# LINQ Cookbook, Recipe 12: Calculate the Standard Deviation (Doug Rothaus)

### LINQ Cookbook, Recipe 12: Calculate the Standard Deviation (Doug Rothaus)

• Comments 6

Ingredients:

·         Visual Studio 2008 (Beta2 or Higher)

Categories: LINQ to Objects

Introduction:

LINQ Cookbook, Recipe 11 showed how you can use LINQ queries to perform calculations on sets of data using a set of standard aggregate functions such as Average, and Sum. In this recipe, you will learn how to add an extension method so that you can include your own custom aggregate function in a LINQ query.

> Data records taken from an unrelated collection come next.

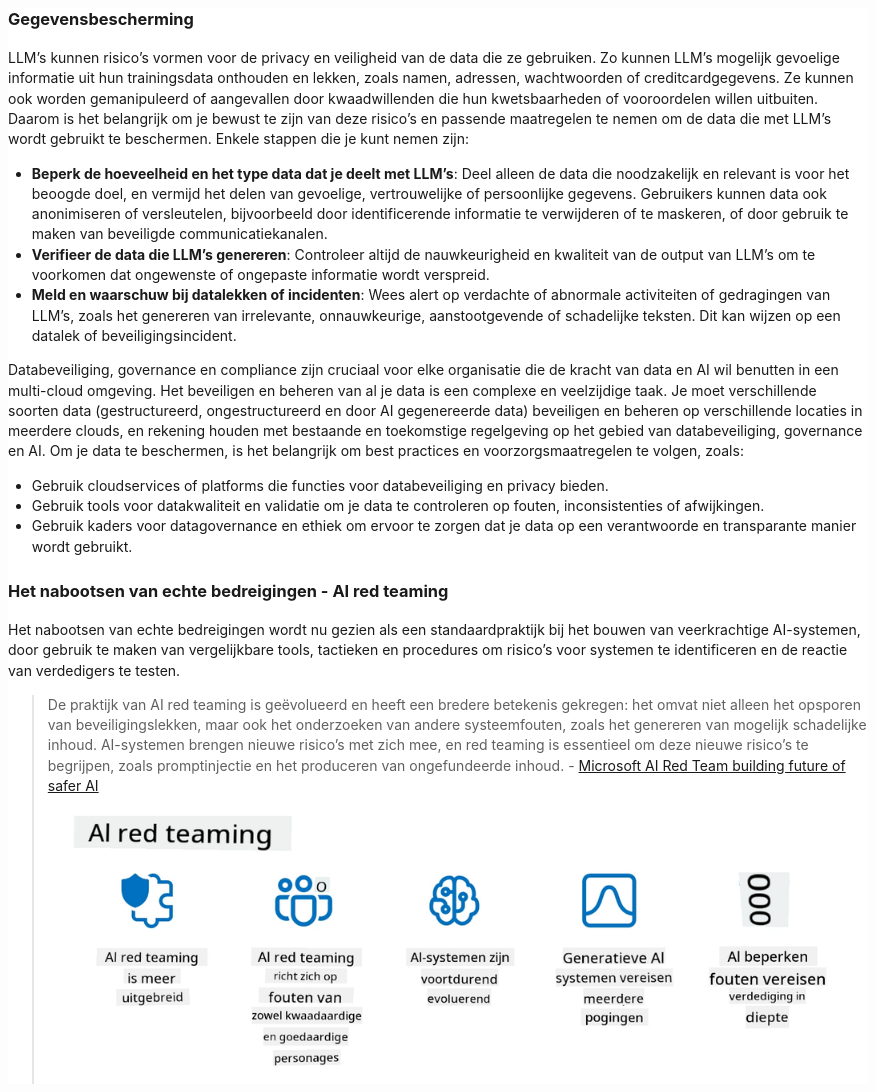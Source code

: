 ### Gegevensbescherming

LLM’s kunnen risico’s vormen voor de privacy en veiligheid van de data die ze gebruiken. Zo kunnen LLM’s mogelijk gevoelige informatie uit hun trainingsdata onthouden en lekken, zoals namen, adressen, wachtwoorden of creditcardgegevens. Ze kunnen ook worden gemanipuleerd of aangevallen door kwaadwillenden die hun kwetsbaarheden of vooroordelen willen uitbuiten. Daarom is het belangrijk om je bewust te zijn van deze risico’s en passende maatregelen te nemen om de data die met LLM’s wordt gebruikt te beschermen. Enkele stappen die je kunt nemen zijn:

- **Beperk de hoeveelheid en het type data dat je deelt met LLM’s**: Deel alleen de data die noodzakelijk en relevant is voor het beoogde doel, en vermijd het delen van gevoelige, vertrouwelijke of persoonlijke gegevens. Gebruikers kunnen data ook anonimiseren of versleutelen, bijvoorbeeld door identificerende informatie te verwijderen of te maskeren, of door gebruik te maken van beveiligde communicatiekanalen.
- **Verifieer de data die LLM’s genereren**: Controleer altijd de nauwkeurigheid en kwaliteit van de output van LLM’s om te voorkomen dat ongewenste of ongepaste informatie wordt verspreid.
- **Meld en waarschuw bij datalekken of incidenten**: Wees alert op verdachte of abnormale activiteiten of gedragingen van LLM’s, zoals het genereren van irrelevante, onnauwkeurige, aanstootgevende of schadelijke teksten. Dit kan wijzen op een datalek of beveiligingsincident.

Databeveiliging, governance en compliance zijn cruciaal voor elke organisatie die de kracht van data en AI wil benutten in een multi-cloud omgeving. Het beveiligen en beheren van al je data is een complexe en veelzijdige taak. Je moet verschillende soorten data (gestructureerd, ongestructureerd en door AI gegenereerde data) beveiligen en beheren op verschillende locaties in meerdere clouds, en rekening houden met bestaande en toekomstige regelgeving op het gebied van databeveiliging, governance en AI. Om je data te beschermen, is het belangrijk om best practices en voorzorgsmaatregelen te volgen, zoals:

- Gebruik cloudservices of platforms die functies voor databeveiliging en privacy bieden.
- Gebruik tools voor datakwaliteit en validatie om je data te controleren op fouten, inconsistenties of afwijkingen.
- Gebruik kaders voor datagovernance en ethiek om ervoor te zorgen dat je data op een verantwoorde en transparante manier wordt gebruikt.

### Het nabootsen van echte bedreigingen - AI red teaming

Het nabootsen van echte bedreigingen wordt nu gezien als een standaardpraktijk bij het bouwen van veerkrachtige AI-systemen, door gebruik te maken van vergelijkbare tools, tactieken en procedures om risico’s voor systemen te identificeren en de reactie van verdedigers te testen.
> De praktijk van AI red teaming is geëvolueerd en heeft een bredere betekenis gekregen: het omvat niet alleen het opsporen van beveiligingslekken, maar ook het onderzoeken van andere systeemfouten, zoals het genereren van mogelijk schadelijke inhoud. AI-systemen brengen nieuwe risico’s met zich mee, en red teaming is essentieel om deze nieuwe risico’s te begrijpen, zoals promptinjectie en het produceren van ongefundeerde inhoud. - [Microsoft AI Red Team building future of safer AI](https://www.microsoft.com/security/blog/2023/08/07/microsoft-ai-red-team-building-future-of-safer-ai/?WT.mc_id=academic-105485-koreyst)
[![Guidance and resources for red teaming](../../../translated_images/13-AI-red-team.642ed54689d7e8a4d83bdf0635768c4fd8aa41ea539d8e3ffe17514aec4b4824.nl.png)]()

This recipe adds two extension methods: StDev (standard deviation) and StDevP (standard deviation for the entire population). Because the extension methods are added to the IEnumerable(Of T) type, you can use the custom aggregate functions in the Into clause of an Aggregate, Group By, or Group Join query clause. Notice that there are two overloads of each extension method: one that takes input values of type IEnumerable(Of Double), and another that takes input values of type IEnumerable(Of T). This enables you to call the custom aggregate functions whether your LINQ query returns a collection of type Double, or any other numeric type. The overload that takes input values of type IEnumerable(Of T) uses the Func(Of T, Double) lambda expression to project a the numeric values as the corresponding values of type Double before calculating the standard deviation. When calculating the standard deviation for values of type Double, you can simply call the StDev() or StDevP() overloads. When calculating the standard deviation for values of numeric types other than Double, you need to pass the value to the StDev(value) or StDevP(value) overloads to ensure that the value is projected as type Double.

Instructions:

·         Create a Console Application.

·         After the End Module statement of the default Module1 module, add the following class, which contains both the StDev and StDevP functions.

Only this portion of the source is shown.